Thanks for attempts, @honzajavorek. I understand your pain and would like to address it. I'm fine with splitting this PR into multiple, but you need to be aware of certain implications, and that some steps of these changes cannot be rolled out separately.

"is this line changed only because of a semicolon or does it contain additional refactoring?"

Very easy: no, this pull request contains 0 refactoring done in JavaScript files. My bad if I haven't communicated this properly, I've commented this to one of the Kyle's points, but this should've been attached in the PR's description.

If some files are rewritten to TS and some are not, the rewritten ones should be sent as separate, incremental PRs.
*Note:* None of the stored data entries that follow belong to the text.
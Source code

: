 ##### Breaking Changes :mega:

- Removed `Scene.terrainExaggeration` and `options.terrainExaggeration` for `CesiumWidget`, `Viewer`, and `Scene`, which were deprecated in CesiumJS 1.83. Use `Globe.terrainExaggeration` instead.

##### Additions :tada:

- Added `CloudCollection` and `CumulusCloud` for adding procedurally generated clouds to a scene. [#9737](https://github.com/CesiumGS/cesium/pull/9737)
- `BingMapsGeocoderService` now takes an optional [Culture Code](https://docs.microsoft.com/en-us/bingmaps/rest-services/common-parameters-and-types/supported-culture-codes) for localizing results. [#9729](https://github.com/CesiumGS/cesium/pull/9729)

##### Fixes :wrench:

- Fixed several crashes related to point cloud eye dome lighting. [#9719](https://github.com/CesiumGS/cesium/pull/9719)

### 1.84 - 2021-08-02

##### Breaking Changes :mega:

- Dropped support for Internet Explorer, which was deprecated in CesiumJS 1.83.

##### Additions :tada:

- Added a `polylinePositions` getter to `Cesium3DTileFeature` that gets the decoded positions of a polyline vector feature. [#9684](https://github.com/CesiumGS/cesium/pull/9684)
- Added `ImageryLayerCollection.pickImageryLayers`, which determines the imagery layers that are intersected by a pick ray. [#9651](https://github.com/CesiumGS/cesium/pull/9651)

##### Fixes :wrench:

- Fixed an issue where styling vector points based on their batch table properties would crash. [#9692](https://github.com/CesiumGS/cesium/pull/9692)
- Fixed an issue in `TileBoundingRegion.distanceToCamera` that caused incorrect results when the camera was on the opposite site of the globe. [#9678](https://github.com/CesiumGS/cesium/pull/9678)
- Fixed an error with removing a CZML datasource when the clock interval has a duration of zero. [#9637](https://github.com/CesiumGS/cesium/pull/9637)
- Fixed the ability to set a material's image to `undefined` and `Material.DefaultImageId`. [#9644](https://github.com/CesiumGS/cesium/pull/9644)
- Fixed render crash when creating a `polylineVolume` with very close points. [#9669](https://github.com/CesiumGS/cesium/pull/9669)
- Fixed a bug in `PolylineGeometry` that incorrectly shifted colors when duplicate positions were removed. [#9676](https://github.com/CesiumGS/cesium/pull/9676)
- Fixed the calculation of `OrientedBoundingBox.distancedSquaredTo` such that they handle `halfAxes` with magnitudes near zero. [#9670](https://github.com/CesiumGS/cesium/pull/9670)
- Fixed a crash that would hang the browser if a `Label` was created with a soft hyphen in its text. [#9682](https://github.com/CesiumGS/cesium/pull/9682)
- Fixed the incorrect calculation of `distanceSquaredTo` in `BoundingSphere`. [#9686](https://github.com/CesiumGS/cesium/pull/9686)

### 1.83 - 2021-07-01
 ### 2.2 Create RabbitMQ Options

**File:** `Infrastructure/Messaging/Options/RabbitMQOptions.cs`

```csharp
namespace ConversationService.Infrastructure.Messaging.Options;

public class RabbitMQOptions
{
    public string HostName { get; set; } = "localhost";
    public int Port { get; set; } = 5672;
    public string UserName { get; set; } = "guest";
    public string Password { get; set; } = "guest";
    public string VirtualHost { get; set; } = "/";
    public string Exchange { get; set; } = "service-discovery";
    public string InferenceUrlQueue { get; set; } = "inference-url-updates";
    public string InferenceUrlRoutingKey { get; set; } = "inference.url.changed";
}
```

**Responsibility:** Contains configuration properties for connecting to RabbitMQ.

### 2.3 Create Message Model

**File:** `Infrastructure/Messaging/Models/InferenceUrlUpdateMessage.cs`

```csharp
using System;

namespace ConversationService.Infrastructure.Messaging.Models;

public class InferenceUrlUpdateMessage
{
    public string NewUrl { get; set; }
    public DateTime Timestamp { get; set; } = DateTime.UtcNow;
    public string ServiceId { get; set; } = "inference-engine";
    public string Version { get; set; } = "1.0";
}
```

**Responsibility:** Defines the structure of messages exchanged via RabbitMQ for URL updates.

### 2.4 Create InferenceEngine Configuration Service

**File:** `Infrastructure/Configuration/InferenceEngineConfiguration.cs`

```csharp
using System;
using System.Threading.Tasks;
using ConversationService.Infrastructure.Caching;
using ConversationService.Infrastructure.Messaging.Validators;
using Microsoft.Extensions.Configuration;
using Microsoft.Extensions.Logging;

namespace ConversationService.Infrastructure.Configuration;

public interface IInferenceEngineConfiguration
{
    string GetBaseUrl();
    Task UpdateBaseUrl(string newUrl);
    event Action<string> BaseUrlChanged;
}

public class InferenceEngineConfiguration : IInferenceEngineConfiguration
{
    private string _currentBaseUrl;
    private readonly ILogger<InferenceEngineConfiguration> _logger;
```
Sounds like a good idea. I'm for it.

E.g. there are codebase-wide changes, such as removing the semicolons. Such change can be perfectly done as a single PR titled "Remove semicolons from the codebase"

Well, not really. Semicolons are preserved in the source code because it is the code run by Node. The older versions of Node cannot cope with semicolons' absence, so you cannot remove them from the source code unless you introduce a build step that would ensure them.


Pull requests pipeline

I can suggest the next sequence of Pull request to be made:

But beware that certain changes will be big, you cannot break down related changes (i.e. you can't introduce TS and change testing setup in two separate pull requests, the build simply won't pass).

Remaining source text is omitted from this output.